Stored data
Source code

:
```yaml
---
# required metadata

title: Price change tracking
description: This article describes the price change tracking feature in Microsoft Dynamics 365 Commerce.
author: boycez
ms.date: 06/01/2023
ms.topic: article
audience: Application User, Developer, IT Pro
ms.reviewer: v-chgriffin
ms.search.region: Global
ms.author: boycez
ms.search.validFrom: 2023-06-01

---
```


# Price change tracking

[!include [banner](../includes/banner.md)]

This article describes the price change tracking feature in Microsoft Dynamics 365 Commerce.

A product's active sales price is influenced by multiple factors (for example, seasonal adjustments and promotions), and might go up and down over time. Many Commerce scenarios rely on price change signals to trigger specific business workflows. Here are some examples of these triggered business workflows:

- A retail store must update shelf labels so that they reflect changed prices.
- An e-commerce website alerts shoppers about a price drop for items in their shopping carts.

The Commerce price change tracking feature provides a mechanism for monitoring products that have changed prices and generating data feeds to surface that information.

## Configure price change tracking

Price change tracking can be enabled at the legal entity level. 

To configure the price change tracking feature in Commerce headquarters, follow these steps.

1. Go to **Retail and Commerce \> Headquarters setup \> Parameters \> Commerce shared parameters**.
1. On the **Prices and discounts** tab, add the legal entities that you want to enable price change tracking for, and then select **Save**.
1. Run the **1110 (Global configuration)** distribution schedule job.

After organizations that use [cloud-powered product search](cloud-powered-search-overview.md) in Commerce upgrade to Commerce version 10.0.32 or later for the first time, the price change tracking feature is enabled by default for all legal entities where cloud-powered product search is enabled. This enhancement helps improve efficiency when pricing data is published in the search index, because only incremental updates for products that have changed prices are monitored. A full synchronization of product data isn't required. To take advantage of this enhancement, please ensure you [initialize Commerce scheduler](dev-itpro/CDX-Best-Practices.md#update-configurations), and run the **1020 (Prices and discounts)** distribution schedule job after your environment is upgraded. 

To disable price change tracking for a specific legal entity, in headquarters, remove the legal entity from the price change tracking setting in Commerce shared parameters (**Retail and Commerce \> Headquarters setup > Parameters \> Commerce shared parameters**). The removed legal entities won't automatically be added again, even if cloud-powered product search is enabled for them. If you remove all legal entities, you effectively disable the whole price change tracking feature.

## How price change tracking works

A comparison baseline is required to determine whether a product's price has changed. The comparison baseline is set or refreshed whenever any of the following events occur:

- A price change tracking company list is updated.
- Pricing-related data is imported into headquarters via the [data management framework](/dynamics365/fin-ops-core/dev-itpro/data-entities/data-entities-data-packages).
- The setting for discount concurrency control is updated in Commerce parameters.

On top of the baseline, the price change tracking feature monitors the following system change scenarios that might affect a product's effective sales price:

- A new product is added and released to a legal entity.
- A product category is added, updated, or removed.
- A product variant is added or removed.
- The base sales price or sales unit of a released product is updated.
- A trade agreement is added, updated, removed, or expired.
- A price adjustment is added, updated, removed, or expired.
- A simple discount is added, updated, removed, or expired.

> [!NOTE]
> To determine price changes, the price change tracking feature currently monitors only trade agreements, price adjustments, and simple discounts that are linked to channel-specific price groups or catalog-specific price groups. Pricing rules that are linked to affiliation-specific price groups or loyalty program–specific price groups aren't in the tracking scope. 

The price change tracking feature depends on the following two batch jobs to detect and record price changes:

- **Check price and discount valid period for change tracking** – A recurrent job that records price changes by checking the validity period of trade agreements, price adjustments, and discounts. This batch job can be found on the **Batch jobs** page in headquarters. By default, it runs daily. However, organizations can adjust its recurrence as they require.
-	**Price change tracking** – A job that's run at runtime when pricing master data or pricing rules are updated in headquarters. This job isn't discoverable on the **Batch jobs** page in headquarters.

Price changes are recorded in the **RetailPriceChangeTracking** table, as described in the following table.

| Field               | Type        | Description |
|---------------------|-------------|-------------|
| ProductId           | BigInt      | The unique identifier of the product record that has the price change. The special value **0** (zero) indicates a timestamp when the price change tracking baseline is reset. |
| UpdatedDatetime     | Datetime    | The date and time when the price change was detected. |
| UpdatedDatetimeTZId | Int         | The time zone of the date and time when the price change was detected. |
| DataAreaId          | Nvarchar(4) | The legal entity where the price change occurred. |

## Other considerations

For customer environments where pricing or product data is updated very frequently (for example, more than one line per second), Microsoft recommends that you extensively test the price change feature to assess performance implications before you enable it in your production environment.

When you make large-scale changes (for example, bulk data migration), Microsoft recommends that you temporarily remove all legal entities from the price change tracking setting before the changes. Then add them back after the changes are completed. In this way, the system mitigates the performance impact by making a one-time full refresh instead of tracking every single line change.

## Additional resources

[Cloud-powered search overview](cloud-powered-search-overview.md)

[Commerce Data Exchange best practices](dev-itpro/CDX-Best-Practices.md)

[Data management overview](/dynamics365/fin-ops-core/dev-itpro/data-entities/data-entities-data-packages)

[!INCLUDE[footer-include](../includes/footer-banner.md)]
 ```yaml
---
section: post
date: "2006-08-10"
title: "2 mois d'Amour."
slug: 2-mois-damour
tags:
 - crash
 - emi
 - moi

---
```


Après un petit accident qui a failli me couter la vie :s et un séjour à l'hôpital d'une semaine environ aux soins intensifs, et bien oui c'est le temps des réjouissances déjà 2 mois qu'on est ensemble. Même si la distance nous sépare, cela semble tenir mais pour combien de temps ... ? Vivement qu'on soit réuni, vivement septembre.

▶ Your instructions: The lines to copy are those above that contain the string "products".

▶ Response to the task:
The Commerce price change tracking feature provides a mechanism for monitoring products that have changed prices and generating data feeds to surface that information.
After organizations that use [cloud-powered product search](cloud-powered-search-overview.md) in Commerce upgrade to Commerce version 10.0.32 or later for the first time, the price change tracking feature is enabled by default for all legal entities where cloud-powered product search is enabled. This enhancement helps improve efficiency when pricing data is published in the search index, because only incremental updates for products that have changed prices are monitored. A full synchronization of product data isn't required. To take advantage of this enhancement, please ensure you [initialize Commerce scheduler](dev-itpro/CDX-Best-Practices.md#update-configurations), and run the **1020 (Prices and discounts)** distribution schedule job after your environment is upgraded. 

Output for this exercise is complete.